» **EXERCISE REQUIREMENTS**:
Go through the records, and copy each line in which the string "github" is present.

Excerpts from a dataset
[Start of Attachment]
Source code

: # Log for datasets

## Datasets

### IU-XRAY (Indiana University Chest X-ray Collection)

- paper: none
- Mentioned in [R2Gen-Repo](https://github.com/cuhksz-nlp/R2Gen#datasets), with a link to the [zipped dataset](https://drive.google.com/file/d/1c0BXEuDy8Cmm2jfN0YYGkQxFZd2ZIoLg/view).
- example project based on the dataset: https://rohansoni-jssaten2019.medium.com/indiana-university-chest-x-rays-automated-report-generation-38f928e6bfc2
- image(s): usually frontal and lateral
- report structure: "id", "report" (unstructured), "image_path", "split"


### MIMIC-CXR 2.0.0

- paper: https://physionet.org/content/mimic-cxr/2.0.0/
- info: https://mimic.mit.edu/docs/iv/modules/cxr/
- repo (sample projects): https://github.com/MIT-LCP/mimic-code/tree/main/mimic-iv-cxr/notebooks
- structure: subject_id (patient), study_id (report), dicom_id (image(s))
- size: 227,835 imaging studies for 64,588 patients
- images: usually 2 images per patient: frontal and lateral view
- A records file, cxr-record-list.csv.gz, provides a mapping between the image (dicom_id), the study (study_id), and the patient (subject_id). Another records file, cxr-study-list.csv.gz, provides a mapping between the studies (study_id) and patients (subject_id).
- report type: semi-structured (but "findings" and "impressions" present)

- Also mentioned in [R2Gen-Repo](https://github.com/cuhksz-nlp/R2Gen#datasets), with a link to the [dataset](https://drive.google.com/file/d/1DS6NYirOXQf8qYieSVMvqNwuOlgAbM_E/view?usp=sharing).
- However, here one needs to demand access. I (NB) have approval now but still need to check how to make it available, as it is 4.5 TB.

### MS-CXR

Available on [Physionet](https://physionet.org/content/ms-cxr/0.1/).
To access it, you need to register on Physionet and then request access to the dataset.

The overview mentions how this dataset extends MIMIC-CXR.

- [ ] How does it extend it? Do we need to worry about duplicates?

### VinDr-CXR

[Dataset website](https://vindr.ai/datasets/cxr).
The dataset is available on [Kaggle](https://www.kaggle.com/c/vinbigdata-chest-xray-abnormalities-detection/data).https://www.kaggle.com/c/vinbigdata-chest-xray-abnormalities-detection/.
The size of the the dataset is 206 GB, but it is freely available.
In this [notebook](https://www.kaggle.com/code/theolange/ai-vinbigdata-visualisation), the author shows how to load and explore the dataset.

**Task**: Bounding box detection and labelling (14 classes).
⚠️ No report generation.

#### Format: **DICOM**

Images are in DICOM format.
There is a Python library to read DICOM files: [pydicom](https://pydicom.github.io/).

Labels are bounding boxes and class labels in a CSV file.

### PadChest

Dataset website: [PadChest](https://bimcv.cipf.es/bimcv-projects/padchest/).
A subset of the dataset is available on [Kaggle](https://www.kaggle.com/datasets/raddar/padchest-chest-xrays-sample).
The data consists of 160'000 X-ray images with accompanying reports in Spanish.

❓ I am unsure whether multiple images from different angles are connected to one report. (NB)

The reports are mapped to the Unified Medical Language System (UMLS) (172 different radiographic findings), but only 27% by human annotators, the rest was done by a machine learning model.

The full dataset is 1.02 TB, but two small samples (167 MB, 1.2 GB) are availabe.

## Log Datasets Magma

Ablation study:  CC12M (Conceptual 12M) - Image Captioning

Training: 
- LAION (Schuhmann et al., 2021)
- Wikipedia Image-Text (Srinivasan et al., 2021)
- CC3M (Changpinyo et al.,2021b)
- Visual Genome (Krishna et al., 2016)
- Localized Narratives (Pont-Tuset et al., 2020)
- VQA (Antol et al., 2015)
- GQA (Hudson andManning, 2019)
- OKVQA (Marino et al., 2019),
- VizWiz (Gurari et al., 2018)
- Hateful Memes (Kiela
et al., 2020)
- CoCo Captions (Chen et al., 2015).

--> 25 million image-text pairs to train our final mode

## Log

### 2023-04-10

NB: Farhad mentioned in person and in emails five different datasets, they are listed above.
[End of Attachment]
» **WRITTEN SOLUTION**:
- Mentioned in [R2Gen-Repo](https://github.com/cuhksz-nlp/R2Gen#datasets), with a link to the [zipped dataset](https://drive.google.com/file/d/1c0BXEuDy8Cmm2jfN0YYGkQxFZd2ZIoLg/view).
- repo (sample projects): https://github.com/MIT-LCP/mimic-code/tree/main/mimic-iv-cxr/notebooks
- Also mentioned in [R2Gen-Repo](https://github.com/cuhksz-nlp/R2Gen#datasets), with a link to the [dataset](https://drive.google.com/file/d/1DS6NYirOXQf8qYieSVMvqNwuOlgAbM_E/view?usp=sharing).
There is a Python library to read DICOM files: [pydicom](https://pydicom.github.io/).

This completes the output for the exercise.